Quick update: this test code works just fine on Dataflow as well as the 
DirectRunner. Looks like the FlinkRunner is problematic for some reason here.

On 2020/06/08 20:11:13, Pradip Thachile <pra...@thachile.com> wrote: 
> Hey folks, 
> 
> I posted this on the Flink user mailing list but didn't get any traction 
> there (potentially since this is Beam related?). I've got a Beam/Python 
> pipeline that works on the DirectRunner and now am trying to run this on a 
> local dev Flink cluster. Running this yields an error out the gate around not 
> being able to deserialize UnboundedSource (my PubSub source). I'm not sure 
> how to debug this and would love to get some feedback on how to solve this 
> issue. I'm also adding in a simple example that reproduces this error.
> 
> Beam SDK: 2.19
> Flink: 1.9.3
> Python: 3.7
> Beam args: ['--runner=FlinkRunner', '--flink_version=1.9', 
> '--flink_submit_uber_jar', '--streaming']
> (Stacktrace below)
> 
> #!/usr/bin/env python3
> import apache_beam as beam
> 
> class DummyPipeline(beam.PTransform):
>     def expand(self, p):
>         (
>             p
>             | "Read from PS" >> beam.io.gcp.pubsub.ReadFromPubSub(
>                 topic="<valid topic>")
>             | beam.Map(print)
>         )
> 
>         return p
> 
> def main():
>     beam_options = [
>         # "--runner=DirectRunner",
>         "--runner=FlinkRunner",
>         "--flink_version=1.9",
>         "--flink_submit_uber_jar",
>         "--streaming",
>         '--save_main_session',
>     ]
>     popts = beam.options.pipeline_options.PipelineOptions(flags=beam_options)

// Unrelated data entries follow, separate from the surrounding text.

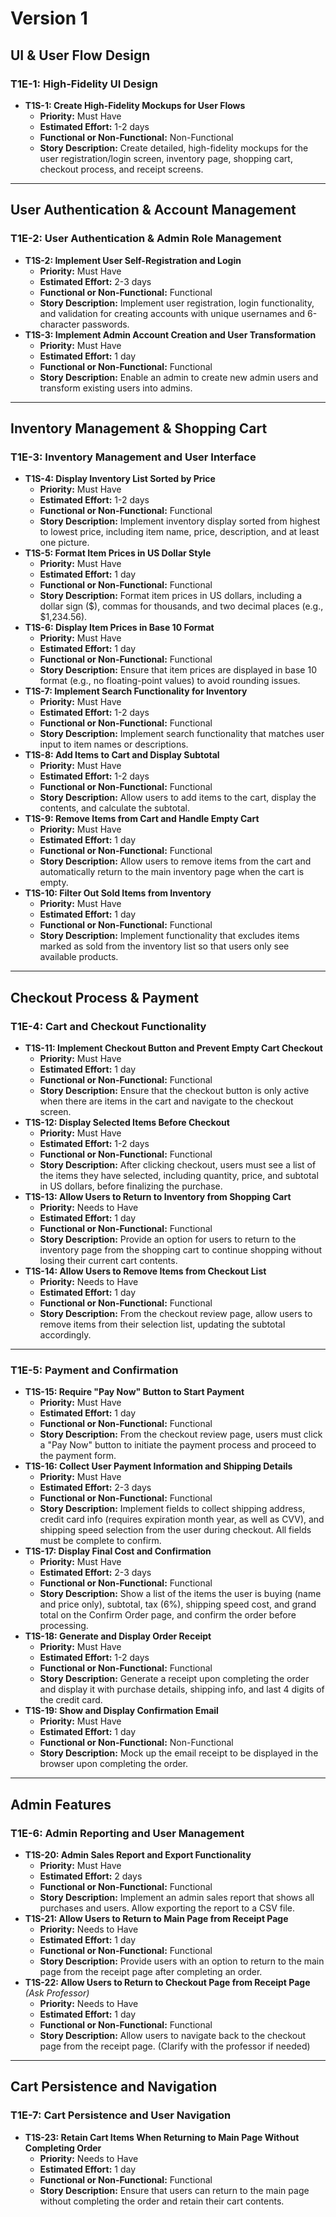 # **Version 1**

## **UI & User Flow Design**
### **T1E-1: High-Fidelity UI Design**
- **T1S-1: Create High-Fidelity Mockups for User Flows**  
  - **Priority:** Must Have  
  - **Estimated Effort:** 1-2 days  
  - **Functional or Non-Functional:** Non-Functional  
  - **Story Description:** Create detailed, high-fidelity mockups for the user registration/login screen, inventory page, shopping cart, checkout process, and receipt screens.

---

## **User Authentication & Account Management**
### **T1E-2: User Authentication & Admin Role Management**
- **T1S-2: Implement User Self-Registration and Login**  
  - **Priority:** Must Have  
  - **Estimated Effort:** 2-3 days  
  - **Functional or Non-Functional:** Functional  
  - **Story Description:** Implement user registration, login functionality, and validation for creating accounts with unique usernames and 6-character passwords.
- **T1S-3: Implement Admin Account Creation and User Transformation**  
  - **Priority:** Must Have  
  - **Estimated Effort:** 1 day  
  - **Functional or Non-Functional:** Functional  
  - **Story Description:** Enable an admin to create new admin users and transform existing users into admins.

---

## **Inventory Management & Shopping Cart**
### **T1E-3: Inventory Management and User Interface**
- **T1S-4: Display Inventory List Sorted by Price**  
  - **Priority:** Must Have  
  - **Estimated Effort:** 1-2 days  
  - **Functional or Non-Functional:** Functional  
  - **Story Description:** Implement inventory display sorted from highest to lowest price, including item name, price, description, and at least one picture.
- **T1S-5: Format Item Prices in US Dollar Style**  
  - **Priority:** Must Have  
  - **Estimated Effort:** 1 day  
  - **Functional or Non-Functional:** Functional  
  - **Story Description:** Format item prices in US dollars, including a dollar sign ($), commas for thousands, and two decimal places (e.g., $1,234.56).
- **T1S-6: Display Item Prices in Base 10 Format**  
  - **Priority:** Must Have  
  - **Estimated Effort:** 1 day  
  - **Functional or Non-Functional:** Functional  
  - **Story Description:** Ensure that item prices are displayed in base 10 format (e.g., no floating-point values) to avoid rounding issues.
- **T1S-7: Implement Search Functionality for Inventory**  
  - **Priority:** Must Have  
  - **Estimated Effort:** 1-2 days  
  - **Functional or Non-Functional:** Functional  
  - **Story Description:** Implement search functionality that matches user input to item names or descriptions.
- **T1S-8: Add Items to Cart and Display Subtotal**  
  - **Priority:** Must Have  
  - **Estimated Effort:** 1-2 days  
  - **Functional or Non-Functional:** Functional  
  - **Story Description:** Allow users to add items to the cart, display the contents, and calculate the subtotal.
- **T1S-9: Remove Items from Cart and Handle Empty Cart**  
  - **Priority:** Must Have  
  - **Estimated Effort:** 1 day  
  - **Functional or Non-Functional:** Functional  
  - **Story Description:** Allow users to remove items from the cart and automatically return to the main inventory page when the cart is empty.
- **T1S-10: Filter Out Sold Items from Inventory**  
  - **Priority:** Must Have  
  - **Estimated Effort:** 1 day  
  - **Functional or Non-Functional:** Functional  
  - **Story Description:** Implement functionality that excludes items marked as sold from the inventory list so that users only see available products.

---

## **Checkout Process & Payment**
### **T1E-4: Cart and Checkout Functionality**
- **T1S-11: Implement Checkout Button and Prevent Empty Cart Checkout**  
  - **Priority:** Must Have  
  - **Estimated Effort:** 1 day  
  - **Functional or Non-Functional:** Functional  
  - **Story Description:** Ensure that the checkout button is only active when there are items in the cart and navigate to the checkout screen.
- **T1S-12: Display Selected Items Before Checkout**  
  - **Priority:** Must Have  
  - **Estimated Effort:** 1-2 days  
  - **Functional or Non-Functional:** Functional  
  - **Story Description:** After clicking checkout, users must see a list of the items they have selected, including quantity, price, and subtotal in US dollars, before finalizing the purchase.
- **T1S-13: Allow Users to Return to Inventory from Shopping Cart**  
  - **Priority:** Needs to Have  
  - **Estimated Effort:** 1 day  
  - **Functional or Non-Functional:** Functional  
  - **Story Description:** Provide an option for users to return to the inventory page from the shopping cart to continue shopping without losing their current cart contents.
- **T1S-14: Allow Users to Remove Items from Checkout List**  
  - **Priority:** Needs to Have  
  - **Estimated Effort:** 1 day  
  - **Functional or Non-Functional:** Functional  
  - **Story Description:** From the checkout review page, allow users to remove items from their selection list, updating the subtotal accordingly.

---

### **T1E-5: Payment and Confirmation**
- **T1S-15: Require "Pay Now" Button to Start Payment**  
  - **Priority:** Must Have  
  - **Estimated Effort:** 1 day  
  - **Functional or Non-Functional:** Functional  
  - **Story Description:** From the checkout review page, users must click a "Pay Now" button to initiate the payment process and proceed to the payment form.
- **T1S-16: Collect User Payment Information and Shipping Details**  
  - **Priority:** Must Have  
  - **Estimated Effort:** 2-3 days  
  - **Functional or Non-Functional:** Functional  
  - **Story Description:** Implement fields to collect shipping address, credit card info (requires expiration month year, as well as CVV), and shipping speed selection from the user during checkout. All fields must be complete to confirm.
- **T1S-17: Display Final Cost and Confirmation**  
  - **Priority:** Must Have  
  - **Estimated Effort:** 2-3 days  
  - **Functional or Non-Functional:** Functional  
  - **Story Description:** Show a list of the items the user is buying (name and price only), subtotal, tax (6%), shipping speed cost, and grand total on the Confirm Order page, and confirm the order before processing.
- **T1S-18: Generate and Display Order Receipt**  
  - **Priority:** Must Have  
  - **Estimated Effort:** 1-2 days  
  - **Functional or Non-Functional:** Functional  
  - **Story Description:** Generate a receipt upon completing the order and display it with purchase details, shipping info, and last 4 digits of the credit card.
- **T1S-19: Show and Display Confirmation Email**  
  - **Priority:** Must Have  
  - **Estimated Effort:** 1 day  
  - **Functional or Non-Functional:** Non-Functional  
  - **Story Description:** Mock up the email receipt to be displayed in the browser upon completing the order.

---

## **Admin Features**
### **T1E-6: Admin Reporting and User Management**
- **T1S-20: Admin Sales Report and Export Functionality**  
  - **Priority:** Must Have  
  - **Estimated Effort:** 2 days  
  - **Functional or Non-Functional:** Functional  
  - **Story Description:** Implement an admin sales report that shows all purchases and users. Allow exporting the report to a CSV file.
- **T1S-21: Allow Users to Return to Main Page from Receipt Page**  
  - **Priority:** Needs to Have  
  - **Estimated Effort:** 1 day  
  - **Functional or Non-Functional:** Functional  
  - **Story Description:** Provide users with an option to return to the main page from the receipt page after completing an order.
- **T1S-22: Allow Users to Return to Checkout Page from Receipt Page** *(Ask Professor)*  
  - **Priority:** Needs to Have  
  - **Estimated Effort:** 1 day  
  - **Functional or Non-Functional:** Functional  
  - **Story Description:** Allow users to navigate back to the checkout page from the receipt page. (Clarify with the professor if needed)

---

## **Cart Persistence and Navigation**
### **T1E-7: Cart Persistence and User Navigation**
- **T1S-23: Retain Cart Items When Returning to Main Page Without Completing Order**  
  - **Priority:** Needs to Have  
  - **Estimated Effort:** 1 day  
  - **Functional or Non-Functional:** Functional  
  - **Story Description:** Ensure that users can return to the main page without completing the order and retain their cart contents.
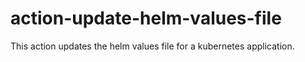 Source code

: # action-update-helm-values-file

This action updates the helm values file for a kubernetes application.

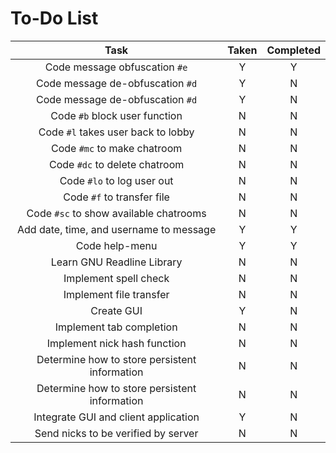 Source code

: # To-Do List

|                     Task                      | Taken | Completed |
| :-------------------------------------------: | :----:| :-------: |
| Code message obfuscation `#e`                 |   Y   |     Y     |
| Code message de-obfuscation `#d`              |   Y   |     N     |
| Code message de-obfuscation `#d`              |   Y   |     N     |
| Code `#b` block user function                 |   N   |     N     |
| Code `#l` takes user back to lobby            |   N   |     N     |
| Code `#mc` to make chatroom                   |   N   |     N     |
| Code `#dc` to delete chatroom                 |   N   |     N     |
| Code `#lo` to log user out                    |   N   |     N     |
| Code `#f` to transfer file                    |   N   |     N     |
| Code `#sc` to show available chatrooms        |   N   |     N     |
| Add date, time, and username to message       |   Y   |     Y     |
| Code help-menu                                |   Y   |     Y     |
| Learn GNU Readline Library                    |   N   |     N     |
| Implement spell check                         |   N   |     N     |
| Implement file transfer                       |   N   |     N     |
| Create GUI                                    |   Y   |     N     |
| Implement tab completion                      |   N   |     N     |
| Implement nick hash function                  |   N   |     N     |
| Determine how to store persistent information |   N   |     N     |
| Determine how to store persistent information |   N   |     N     |
| Integrate GUI and client application          |   Y   |     N     |
| Send nicks to be verified by server           |   N   |     N     |
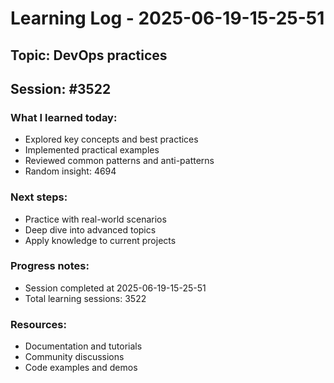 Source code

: # Learning Log - 2025-06-19-15-25-51

## Topic: DevOps practices
## Session: #3522

### What I learned today:
- Explored key concepts and best practices
- Implemented practical examples  
- Reviewed common patterns and anti-patterns
- Random insight: 4694

### Next steps:
- Practice with real-world scenarios
- Deep dive into advanced topics
- Apply knowledge to current projects

### Progress notes:
- Session completed at 2025-06-19-15-25-51
- Total learning sessions: 3522

### Resources:
- Documentation and tutorials
- Community discussions
- Code examples and demos
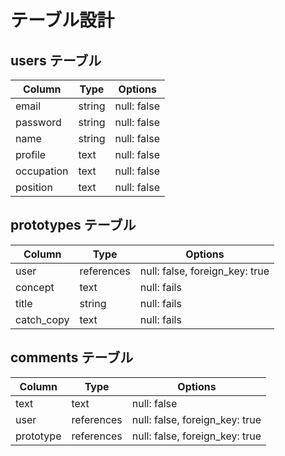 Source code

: # テーブル設計

## users テーブル

| Column     | Type   | Options     |
| --------   | ------ | ----------- |
| email      | string | null: false |
| password   | string | null: false |
| name       | string | null: false |
| profile    | text   | null: false |
| occupation | text   | null: false | 
| position   | text   | null: false |


## prototypes テーブル

| Column     | Type       | Options                        |
| ------     | ---------- | ------------------------------ |
| user       | references | null: false, foreign_key: true |
| concept    | text       | null: fails                    |
| title      | string     | null: fails                    |
| catch_copy | text       | null: fails                    |




## comments テーブル

| Column    | Type       | Options                        |
| -------   | ---------- | ------------------------------ |
| text      | text       | null: false                    |
| user      | references | null: false, foreign_key: true |
| prototype | references | null: false, foreign_key: true | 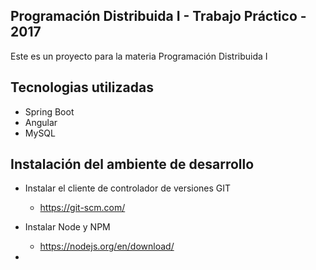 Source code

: Programación Distribuida I - Trabajo Práctico - 2017
----------------------------------------------------

Este es un proyecto para la materia Programación Distribuida I

Tecnologias utilizadas
----------------------

* Spring Boot
* Angular
* MySQL

Instalación del ambiente de desarrollo
--------------------------------------

* Instalar el cliente de controlador de versiones GIT
    * https://git-scm.com/

* Instalar Node y NPM
    * https://nodejs.org/en/download/
    
*  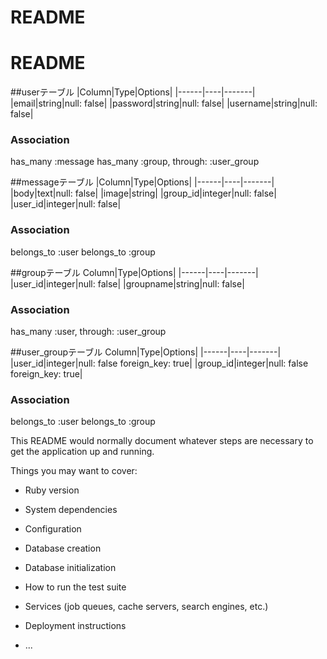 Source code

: # README

# README
##userテーブル
|Column|Type|Options|
|------|----|-------|
|email|string|null: false|
|password|string|null: false|
|username|string|null: false|
### Association
  has_many :message
  has_many :group, through: :user_group
  
##messageテーブル
|Column|Type|Options|
|------|----|-------|
|body|text|null: false|
|image|string|
|group_id|integer|null: false|
|user_id|integer|null: false|
### Association
  belongs_to :user
  belongs_to :group

##groupテーブル
Column|Type|Options|
|------|----|-------|
|user_id|integer|null: false|
|groupname|string|null: false|
### Association
  has_many :user, through: :user_group

##user_groupテーブル
Column|Type|Options|
|------|----|-------|
|user_id|integer|null: false foreign_key: true|
|group_id|integer|null: false foreign_key: true|
### Association
  belongs_to :user
  belongs_to :group


This README would normally document whatever steps are necessary to get the
application up and running.

Things you may want to cover:

* Ruby version

* System dependencies

* Configuration

* Database creation

* Database initialization

* How to run the test suite

* Services (job queues, cache servers, search engines, etc.)

* Deployment instructions

* ...
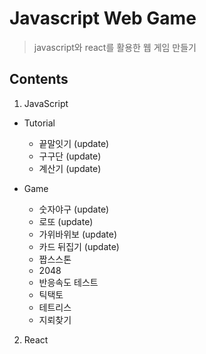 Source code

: # Javascript Web Game

> javascript와 react를 활용한 웹 게임 만들기

## Contents

1. JavaScript

- Tutorial

  - 끝말잇기 (update)
  - 구구단 (update)
  - 계산기 (update)

- Game
  - 숫자야구 (update)
  - 로또 (update)
  - 가위바위보 (update)
  - 카드 뒤집기 (update)
  - 짭스스톤
  - 2048
  - 반응속도 테스트
  - 틱택토
  - 테트리스
  - 지뢰찾기

2. React
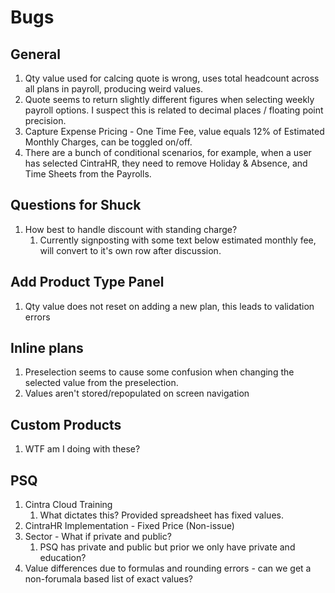 # Bugs

## General
1. Qty value used for calcing quote is wrong, uses total headcount across all plans in payroll, producing weird values.
2. Quote seems to return slightly different figures when selecting weekly payroll options. I suspect this is related to decimal places / floating point precision.
3. Capture Expense Pricing - One Time Fee, value equals 12% of Estimated Monthly Charges, can be toggled on/off.
4. There are a bunch of conditional scenarios, for example, when a user has selected CintraHR, they need to remove Holiday & Absence, and Time Sheets from the Payrolls.

## Questions for Shuck 
1. How best to handle discount with standing charge?
   1. Currently signposting with some text below estimated monthly fee, will convert to it's own row after discussion.

## Add Product Type Panel
1. Qty value does not reset on adding a new plan, this leads to validation errors

## Inline plans
1. Preselection seems to cause some confusion when changing the selected value from the preselection.
2. Values aren't stored/repopulated on screen navigation

## Custom Products
1. WTF am I doing with these?

## PSQ
1. Cintra Cloud Training
   1. What dictates this? Provided spreadsheet has fixed values.
2. CintraHR Implementation - Fixed Price (Non-issue)
3. Sector - What if private and public?
   1. PSQ has private and public but prior we only have private and education?
4. Value differences due to formulas and rounding errors - can we get a non-forumala based list of exact values? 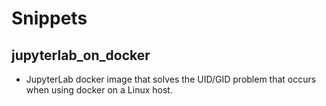 # Snippets
## jupyterlab_on_docker
- JupyterLab docker image that solves the UID/GID problem that occurs when using docker on a Linux host.

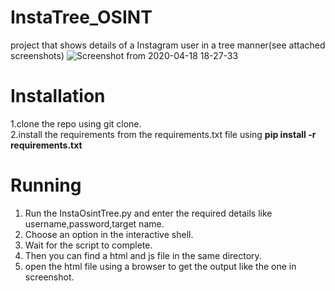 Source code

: # InstaTree_OSINT
project that shows details of a Instagram user in a tree manner(see attached screenshots)
![Screenshot from 2020-04-18 18-27-33](https://user-images.githubusercontent.com/50712130/79638236-43c6ab80-81a2-11ea-8cbc-41a46486cc2e.png)


# Installation
1.clone the repo using git clone.<br>
2.install the requirements from the requirements.txt file using <b>pip install -r requirements.txt</b>


# Running
1. Run the InstaOsintTree.py and enter the required details like username,password,target name.
2. Choose an option in the interactive shell.
3. Wait for the script to complete.
4. Then you can find a html and js file in the same directory.
5. open the html file using a browser to get the output like the one in screenshot.
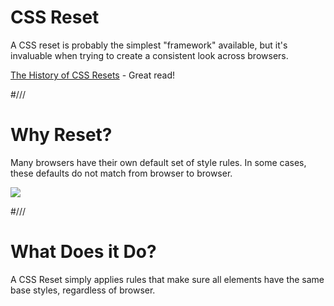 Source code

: # CSS Reset

A CSS reset is probably the simplest "framework" available, but it's invaluable when trying to create a consistent look across browsers.

[The History of CSS Resets](http://sixrevisions.com/css/the-history-of-css-resets/) - Great read!



#///

# Why Reset?

Many browsers have their own default set of style rules. In some cases, these defaults do not match from browser to browser.

![](/resources/css/reset.png)



#///

# What Does it Do?

A CSS Reset simply applies rules that make sure all elements have the same base styles, regardless of browser.

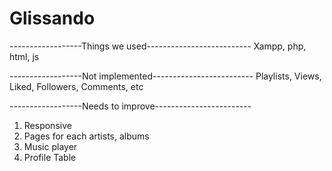 # Glissando

------------------Things we used--------------------------
Xampp, php, html, js

------------------Not implemented-------------------------
Playlists, Views, Liked, Followers, Comments, etc

------------------Needs to improve------------------------
1. Responsive
2. Pages for each artists, albums
3. Music player
4. Profile Table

>     p = beam.Pipeline(options=popts)
> 
>     (
>         p
>         | "Do It" >> DummyPipeline()
>     )
>     job = p.run()
>     job.wait_until_finish()
> 
> if __name__ == "__main__":
>     main()
> 
> -Pradip
> 
> [main] INFO org.apache.beam.runners.fnexecution.jobsubmission.JobServerDriver 
> - ArtifactStagingService started on localhost:55371
> [main] INFO org.apache.beam.runners.fnexecution.jobsubmission.JobServerDriver 
> - Java ExpansionService started on localhost:55372
> [main] INFO org.apache.beam.runners.fnexecution.jobsubmission.JobServerDriver 
> - JobService started on localhost:55364
> [grpc-default-executor-0] INFO org.apache.beam.runners.flink.FlinkJobInvoker 
> - Invoking job 
> BeamApp-crossbow-0607202942-6ab5b807_f59999df-b95e-4b60-ae87-d069f19d029f 
> with pipeline runner 
> org.apache.beam.runners.flink.FlinkPipelineRunner@292a28a1
> [grpc-default-executor-0] INFO 
> org.apache.beam.runners.fnexecution.jobsubmission.JobInvocation - Starting 
> job invocation 
> BeamApp-crossbow-0607202942-6ab5b807_f59999df-b95e-4b60-ae87-d069f19d029f
> [flink-runner-job-invoker] INFO 
> org.apache.beam.runners.flink.FlinkPipelineRunner - Translating pipeline to 
> Flink program.
> [flink-runner-job-invoker] INFO 
> org.apache.beam.runners.flink.FlinkExecutionEnvironments - Creating a 
> Streaming Environment.
> [flink-runner-job-invoker] ERROR 
> org.apache.beam.runners.fnexecution.jobsubmission.JobInvocation - Error 
> during job invocation 
> BeamApp-crossbow-0607202942-6ab5b807_f59999df-b95e-4b60-ae87-d069f19d029f.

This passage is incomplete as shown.